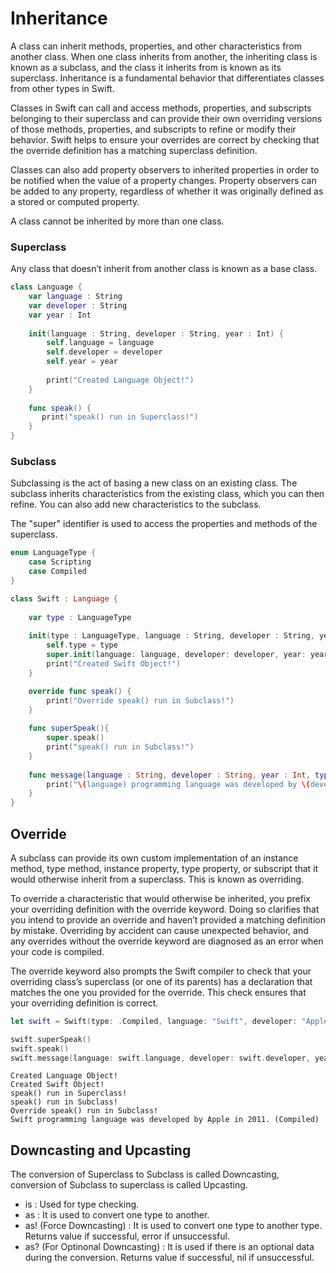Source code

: # Inheritance
A class can inherit methods, properties, and other characteristics from another class. 
When one class inherits from another, the inheriting class is known as a subclass, and the class it inherits from is known as its superclass. 
Inheritance is a fundamental behavior that differentiates classes from other types in Swift.

Classes in Swift can call and access methods, properties, and subscripts belonging to their superclass and can provide their own overriding 
versions of those methods, properties, and subscripts to refine or modify their behavior. Swift helps to ensure your overrides are correct 
by checking that the override definition has a matching superclass definition.

Classes can also add property observers to inherited properties in order to be notified when the value of a property changes. 
Property observers can be added to any property, regardless of whether it was originally defined as a stored or computed property.

A class cannot be inherited by more than one class.

### Superclass
Any class that doesn’t inherit from another class is known as a base class.
```swift
class Language {
    var language : String
    var developer : String
    var year : Int
    
    init(language : String, developer : String, year : Int) {
        self.language = language
        self.developer = developer
        self.year = year
        
        print("Created Language Object!")
    }
    
    func speak() {
       print("speak() run in Superclass!")
    }
}
```
### Subclass
Subclassing is the act of basing a new class on an existing class. 
The subclass inherits characteristics from the existing class, which you can then refine. 
You can also add new characteristics to the subclass.

The "super" identifier is used to access the properties and methods of the superclass.
```swift
enum LanguageType {
    case Scripting
    case Compiled
}

class Swift : Language {
    
    var type : LanguageType
    
    init(type : LanguageType, language : String, developer : String, year : Int){
        self.type = type
        super.init(language: language, developer: developer, year: year)
        print("Created Swift Object!")
    }

    override func speak() {
        print("Override speak() run in Subclass!")
    }
    
    func superSpeak(){
        super.speak()
        print("speak() run in Subclass!")
    }
    
    func message(language : String, developer : String, year : Int, type : LanguageType){
        print("\(language) programming language was developed by \(developer) in \(year). (\(type)) ")
    }
}
```
## Override
A subclass can provide its own custom implementation of an instance method, type method, instance property, type property, 
or subscript that it would otherwise inherit from a superclass. This is known as overriding.

To override a characteristic that would otherwise be inherited, you prefix your overriding definition with the override keyword. 
Doing so clarifies that you intend to provide an override and haven’t provided a matching definition by mistake. 
Overriding by accident can cause unexpected behavior, and any overrides without the override keyword are diagnosed as an error when your code is compiled.

The override keyword also prompts the Swift compiler to check that your overriding class’s superclass (or one of its parents) 
has a declaration that matches the one you provided for the override. This check ensures that your overriding definition is correct.

```swift
let swift = Swift(type: .Compiled, language: "Swift", developer: "Apple", year: 2011)

swift.superSpeak()
swift.speak()
swift.message(language: swift.language, developer: swift.developer, year: swift.year, type: swift.type)
```
```
Created Language Object!
Created Swift Object!
speak() run in Superclass!
speak() run in Subclass!
Override speak() run in Subclass!
Swift programming language was developed by Apple in 2011. (Compiled)
```

## Downcasting and Upcasting
The conversion of Superclass to Subclass is called Downcasting, conversion of Subclass to superclass is called Upcasting.
- is : Used for type checking.
- as : It is used to convert one type to another.
- as! (Force Downcasting) : It is used to convert one type to another type. Returns value if successful, error if unsuccessful.
- as? (For Optinonal Downcasting) : It is used if there is an optional data during the conversion. Returns value if successful, nil if unsuccessful.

- **What is expected**
If a line in the entries contains "refine", copy it.

- **Solution**
versions of those methods, properties, and subscripts to refine or modify their behavior. Swift helps to ensure your overrides are correct 
The subclass inherits characteristics from the existing class, which you can then refine. 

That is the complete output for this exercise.